* _WORK REQUEST_: Determine the number of lines in the data that include the word "Bernoulli", and write only that number.

START MATERIAL PROVIDED

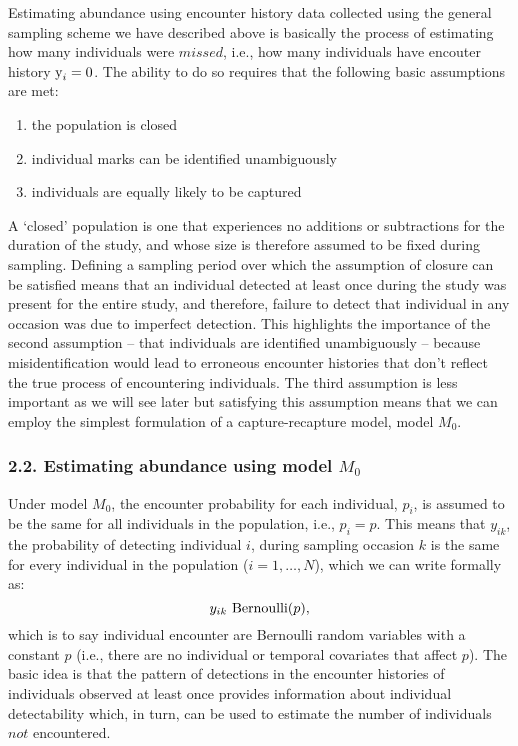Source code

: \documentclass{book}
\begin{document}
Estimating abundance using encounter history data collected using the general sampling scheme we have described above is basically the process of estimating how many individuals were $missed$, i.e., how many individuals have encouter history $\hbox{y}_i = 0$. The ability to do so requires that the following basic assumptions are met:

\begin{enumerate}
\item the population is closed
\item individual marks can be identified unambiguously
\item individuals are equally likely to be captured
\end{enumerate}

A `closed' population is one that experiences no additions or subtractions for the duration of the study, and whose size is therefore assumed to be fixed during sampling. Defining a sampling period over which the assumption of closure can be satisfied means that an individual detected at least once during the study was present for the entire study, and therefore, failure to detect that individual in any occasion was due to imperfect detection. This highlights the importance of the second assumption -- that individuals are identified unambiguously -- because misidentification would lead to erroneous encounter histories that don't reflect the true process of encountering individuals. The third assumption is less important as we will see later but satisfying this assumption means that we can employ the simplest formulation of a capture-recapture model, model $M_0$.

\subsubsection*{2.2. Estimating abundance using model $M_0$}

Under model $M_0$, the encounter probability for each individual, $p_i$, is assumed to be the same for all individuals in the population, i.e., $p_i = p$. This means that $y_{ik}$, the probability of detecting individual $i$, during sampling occasion $k$ is the same for every individual in the population ($i = 1,\ldots,N$), which we can write formally as:
\[
y_{ik} ~ \hbox{Bernoulli}(p),
\]
which is to say individual encounter are Bernoulli random variables with a constant $p$ (i.e., there are no individual or temporal covariates that affect $p$). The basic idea is that the pattern of detections in the encounter histories of individuals observed at least once provides information about individual detectability which, in turn, can be used to estimate the number of individuals $not$ encountered.\\
\end{document}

END MATERIAL PROVIDED

* _OUTPUT BELOW_: 2